* [DATA TO EXAMINE]
----------------

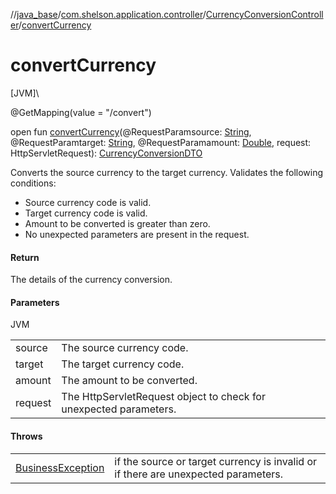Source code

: //[java_base](../../../index.md)/[com.shelson.application.controller](../index.md)/[CurrencyConversionController](index.md)/[convertCurrency](convert-currency.md)

# convertCurrency

[JVM]\

@GetMapping(value = &quot;/convert&quot;)

open fun [convertCurrency](convert-currency.md)(@RequestParamsource: [String](https://docs.oracle.com/javase/8/docs/api/java/lang/String.html), @RequestParamtarget: [String](https://docs.oracle.com/javase/8/docs/api/java/lang/String.html), @RequestParamamount: [Double](https://kotlinlang.org/api/latest/jvm/stdlib/kotlin/-double/index.html), request: HttpServletRequest): [CurrencyConversionDTO](../../com.shelson.application.dto/-currency-conversion-d-t-o/index.md)

Converts the source currency to the target currency. Validates the following conditions: 

- Source currency code is valid.
- Target currency code is valid.
- Amount to be converted is greater than zero.
- No unexpected parameters are present in the request.

#### Return

The details of the currency conversion.

#### Parameters

JVM

| | |
|---|---|
| source | The source currency code. |
| target | The target currency code. |
| amount | The amount to be converted. |
| request | The HttpServletRequest object to check for unexpected parameters. |

#### Throws

| | |
|---|---|
| [BusinessException](../../com.shelson.infrastructure.exception/-business-exception/index.md) | if the source or target currency is invalid or if there are unexpected parameters. |
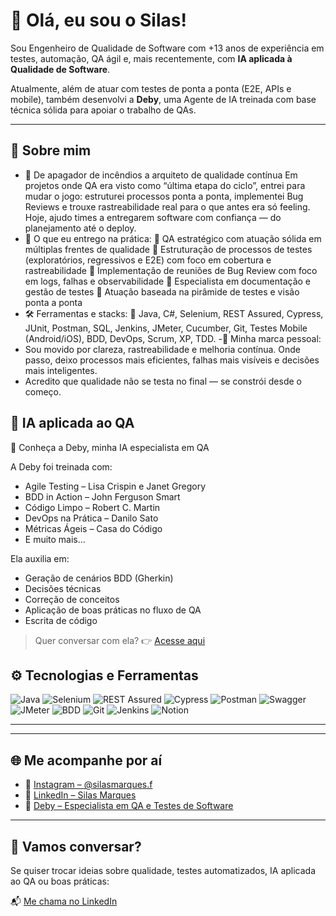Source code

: # 👋 Olá, eu sou o Silas!</h1>

Sou Engenheiro de Qualidade de Software com +13 anos de experiência em testes, automação, QA ágil e, mais recentemente, com **IA aplicada à Qualidade de Software**.

Atualmente, além de atuar com testes de ponta a ponta (E2E, APIs e mobile), também desenvolvi a **Deby**, uma Agente de IA treinada com base técnica sólida para apoiar o trabalho de QAs.

---

## 🧪 Sobre mim

- 🚀 De apagador de incêndios a arquiteto de qualidade contínua
Em projetos onde QA era visto como “última etapa do ciclo”, entrei para mudar o jogo: estruturei processos ponta a ponta, implementei Bug Reviews e trouxe rastreabilidade real para o que antes era só feeling.
Hoje, ajudo times a entregarem software com confiança — do planejamento até o deploy.
- 🧭 O que eu entrego na prática:
🔹 QA estratégico com atuação sólida em múltiplas frentes de qualidade
🔹 Estruturação de processos de testes (exploratórios, regressivos e E2E) com foco em cobertura e rastreabilidade
🔹 Implementação de reuniões de Bug Review com foco em logs, falhas e observabilidade
🔹 Especialista em documentação e gestão de testes
🔹 Atuação baseada na pirâmide de testes e visão ponta a ponta
- 🛠 Ferramentas e stacks:
📌 Java, C#, Selenium, REST Assured, Cypress, JUnit, Postman, SQL, Jenkins, JMeter, Cucumber, Git, Testes Mobile (Android/iOS), BDD, DevOps, Scrum, XP, TDD.
-🌱 Minha marca pessoal:
- Sou movido por clareza, rastreabilidade e melhoria contínua. Onde passo, deixo processos mais eficientes, falhas mais visíveis e decisões mais inteligentes.
- Acredito que qualidade não se testa no final — se constrói desde o começo.

## 🤖 IA aplicada ao QA
🧠 Conheça a Deby, minha IA especialista em QA

A Deby foi treinada com:
- Agile Testing – Lisa Crispin e Janet Gregory  
- BDD in Action – John Ferguson Smart  
- Código Limpo – Robert C. Martin  
- DevOps na Prática – Danilo Sato  
- Métricas Ágeis – Casa do Código  
- E muito mais...

Ela auxilia em:
- Geração de cenários BDD (Gherkin)  
- Decisões técnicas  
- Correção de conceitos  
- Aplicação de boas práticas no fluxo de QA
- Escrita de código

> Quer conversar com ela? 👉 [Acesse aqui](https://chatgpt.com/g/g-68506cfdeb5881918d9031c4807e3873-deby-especialista-em-qa-e-testes-de-software)

## ⚙️ Tecnologias e Ferramentas

![Java](https://img.shields.io/badge/Java-ED8B00?style=for-the-badge&logo=java&logoColor=white)
![Selenium](https://img.shields.io/badge/Selenium-43B02A?style=for-the-badge&logo=selenium&logoColor=white)
![REST Assured](https://img.shields.io/badge/REST--Assured-6DB33F?style=for-the-badge)
![Cypress](https://img.shields.io/badge/Cypress-17202C?style=for-the-badge&logo=cypress&logoColor=white)
![Postman](https://img.shields.io/badge/Postman-FF6C37?style=for-the-badge&logo=postman&logoColor=white)
![Swagger](https://img.shields.io/badge/Swagger-85EA2D?style=for-the-badge&logo=swagger&logoColor=black)
![JMeter](https://img.shields.io/badge/JMeter-D22128?style=for-the-badge)
![BDD](https://img.shields.io/badge/BDD-4B32C3?style=for-the-badge)
![Git](https://img.shields.io/badge/Git-F05032?style=for-the-badge&logo=git&logoColor=white)
![Jenkins](https://img.shields.io/badge/Jenkins-D24939?style=for-the-badge&logo=jenkins&logoColor=white)
![Notion](https://img.shields.io/badge/Notion-000000?style=for-the-badge&logo=notion&logoColor=white)

---

---

## 🌐 Me acompanhe por aí

- 📸 [Instagram – @silasmarques.f](https://www.instagram.com/silasmarques.f/)
- 💼 [LinkedIn – Silas Marques](https://www.linkedin.com/in/silasmarques/)
- 🤖 [Deby – Especialista em QA e Testes de Software](https://chatgpt.com/g/g-68506cfdeb5881918d9031c4807e3873-deby-especialista-em-qa-e-testes-de-software)

---

## 🤝 Vamos conversar?

Se quiser trocar ideias sobre qualidade, testes automatizados, IA aplicada ao QA ou boas práticas:

📬 [Me chama no LinkedIn](https://www.linkedin.com/in/silasmarques/)







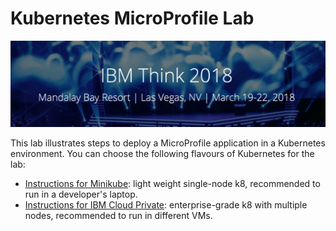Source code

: # Kubernetes MicroProfile Lab

![Think 2018 Logo](think_logo.png)

This lab illustrates steps to deploy a MicroProfile application in a Kubernetes environment.  You can choose the following flavours of Kubernetes for the lab:

*  [Instructions for Minikube](https://github.com/microservices-api/kubernetes-microprofile-lab/tree/master/lab-instructions/minikube): light weight single-node k8, recommended to run in a developer's laptop.
*  [Instructions for IBM Cloud Private](https://github.com/microservices-api/kubernetes-microprofile-lab/tree/master/lab-instructions/ibm-cloud-private): enterprise-grade k8 with multiple nodes, recommended to run in different VMs.

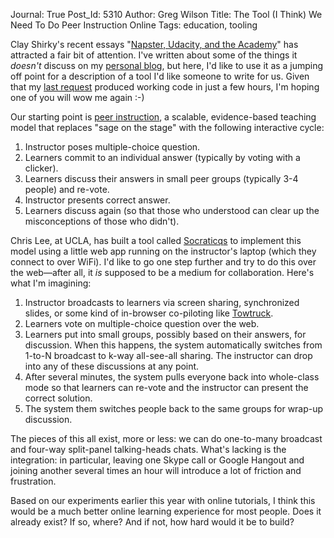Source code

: Journal: True
Post_Id: 5310
Author: Greg Wilson
Title: The Tool (I Think) We Need To Do Peer Instruction Online
Tags: education, tooling

<p>Clay Shirky's recent essays "<a href="http://www.shirky.com/weblog/2012/11/napster-udacity-and-the-academy/">Napster, Udacity, and the Academy</a>" has attracted a fair bit of attention. I've written about some of the things it <em>doesn't</em> discuss on my <a href="http://third-bit.com/blog/archives/4548.html">personal blog</a>, but here, I'd like to use it as a jumping off point for a description of a tool I'd like someone to write for us. Given that my <a href="|filename|2012-11-16-who-wants-to-write-a-little-code.md">last request</a> produced working code in just a few hours, I'm hoping one of you will wow me again :-)</p>

<p>Our starting point is <a href="http://en.wikipedia.org/wiki/Peer_instruction">peer instruction</a>, a scalable, evidence-based teaching model that replaces "sage on the stage" with the following interactive cycle:</p>
<ol>
        <li>Instructor poses multiple-choice question.</li>
        <li>Learners commit to an individual answer (typically by voting with a clicker).</li>
        <li>Learners discuss their answers in small peer groups (typically 3-4 people) and re-vote.</li>
        <li>Instructor presents correct answer.</li>
        <li>Learners discuss again (so that those who understood can clear up the misconceptions of those who didn't).</li>
</ol>
<p>Chris Lee, at UCLA, has built a tool called <a href="http://people.mbi.ucla.edu/leec/docs/socraticqs/tutorial.html">Socraticqs</a> to implement this model using a little web app running on the instructor's laptop (which they connect to over WiFi). I'd like to go one step further and try to do this over the web&mdash;after all, it <em>is</em> supposed to be a medium for collaboration. Here's what I'm imagining:</p>
<ol>
        <li>Instructor broadcasts to learners via screen sharing, synchronized slides, or some kind of in-browser co-piloting like <a href="http://vimeo.com/36754286">Towtruck</a>.</li>
        <li>Learners vote on multiple-choice question over the web.</li>
        <li>Learners put into small groups, possibly based on their answers, for discussion. When this happens, the system automatically switches from 1-to-N broadcast to k-way all-see-all sharing. The instructor can drop into any of these discussions at any point.</li>
        <li>After several minutes, the system pulls everyone back into whole-class mode so that learners can re-vote and the instructor can present the correct solution.</li>
        <li>The system them switches people back to the same groups for wrap-up discussion.</li>
</ol>
<p>The pieces of this all exist, more or less: we can do one-to-many broadcast and four-way split-panel talking-heads chats. What's lacking is the integration: in particular, leaving one Skype call or Google Hangout and joining another several times an hour will introduce a lot of friction and frustration.</p>

<p>Based on our experiments earlier this year with online tutorials, I think this would be a much better online learning experience for most people. Does it already exist? If so, where? And if not, how hard would it be to build?</p>
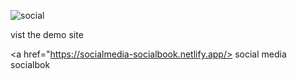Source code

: ![social](https://github.com/user-attachments/assets/2dc4d64d-afaa-45ec-b222-98048e937cde)

vist the demo site

<a href="https://socialmedia-socialbook.netlify.app/> social media socialbok </a>
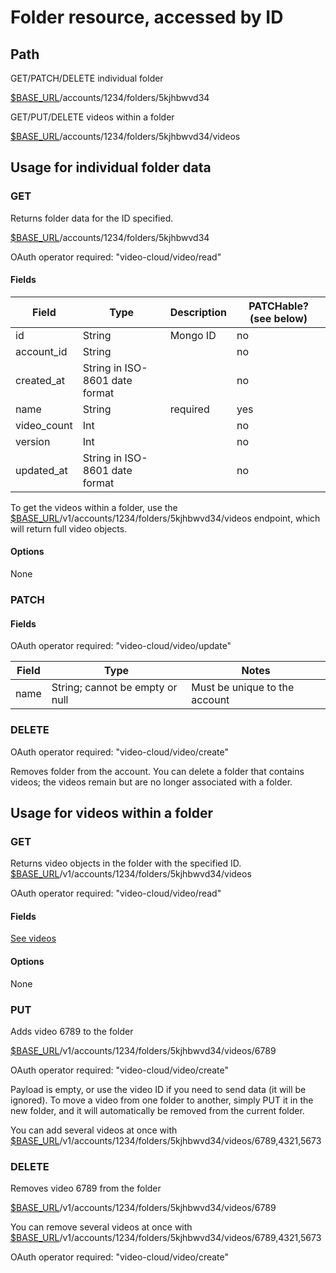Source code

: # Folder resource, accessed by ID

## Path
GET/PATCH/DELETE individual folder

[$BASE_URL](README.md)/accounts/1234/folders/5kjhbwvd34

GET/PUT/DELETE videos within a folder

[$BASE_URL](README.md)/accounts/1234/folders/5kjhbwvd34/videos

## Usage for individual folder data
### GET
Returns folder data for the ID specified.

[$BASE_URL](README.md)/accounts/1234/folders/5kjhbwvd34

OAuth operator required: "video-cloud/video/read"

#### Fields
| Field | Type | Description | PATCHable? (see below) |
| --- | --- | --- | --- |
| id | String | Mongo ID | no |
| account_id | String | | no |
| created_at | String in ISO-8601 date format | | no |
| name | String | required | yes |
| video_count | Int | | no |
| version | Int | | no |
| updated_at | String in ISO-8601 date format | | no |

To get the videos within a folder, use the [$BASE_URL](README.md)/v1/accounts/1234/folders/5kjhbwvd34/videos endpoint, which will return full video objects.

#### Options
None

### PATCH
#### Fields
OAuth operator required: "video-cloud/video/update"

| Field | Type | Notes |
| --- | --- | --- |
| name | String; cannot be empty or null | Must be unique to the account |

### DELETE
OAuth operator required: "video-cloud/video/create"

Removes folder from the account.  You can delete a folder that contains videos; the videos remain but are no longer associated with a folder.

## Usage for videos within a folder
### GET
Returns video objects in the folder with the specified ID.
[$BASE_URL](README.md)/v1/accounts/1234/folders/5kjhbwvd34/videos

OAuth operator required: "video-cloud/video/read"

#### Fields
[See videos](videos.md)

#### Options
None

### PUT
Adds video 6789 to the folder

[$BASE_URL](README.md)/v1/accounts/1234/folders/5kjhbwvd34/videos/6789

OAuth operator required: "video-cloud/video/create"

Payload is empty, or use the video ID if you need to send data (it will be ignored).
To move a video from one folder to another, simply PUT it in the new folder, and it will automatically be removed from the current folder.

You can add several videos at once with
[$BASE_URL](README.md)/v1/accounts/1234/folders/5kjhbwvd34/videos/6789,4321,5673

### DELETE
Removes video 6789 from the folder

[$BASE_URL](README.md)/v1/accounts/1234/folders/5kjhbwvd34/videos/6789

You can remove several videos at once with
[$BASE_URL](README.md)/v1/accounts/1234/folders/5kjhbwvd34/videos/6789,4321,5673

OAuth operator required: "video-cloud/video/create"

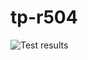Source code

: # tp-r504
![Test results](https://github.com/Zefix-c-tout/tp-r504/actions/workflows/pytest.yml/badge.svg)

----------------

Out of the records above, pull the lines that include the word "convertCurrency".

: //[java_base](../../../index.md)/[com.shelson.application.controller](../index.md)/[CurrencyConversionController](index.md)/[convertCurrency](convert-currency.md)
# convertCurrency
open fun [convertCurrency](convert-currency.md)(@RequestParamsource: [String](https://docs.oracle.com/javase/8/docs/api/java/lang/String.html), @RequestParamtarget: [String](https://docs.oracle.com/javase/8/docs/api/java/lang/String.html), @RequestParamamount: [Double](https://kotlinlang.org/api/latest/jvm/stdlib/kotlin/-double/index.html), request: HttpServletRequest): [CurrencyConversionDTO](../../com.shelson.application.dto/-currency-conversion-d-t-o/index.md)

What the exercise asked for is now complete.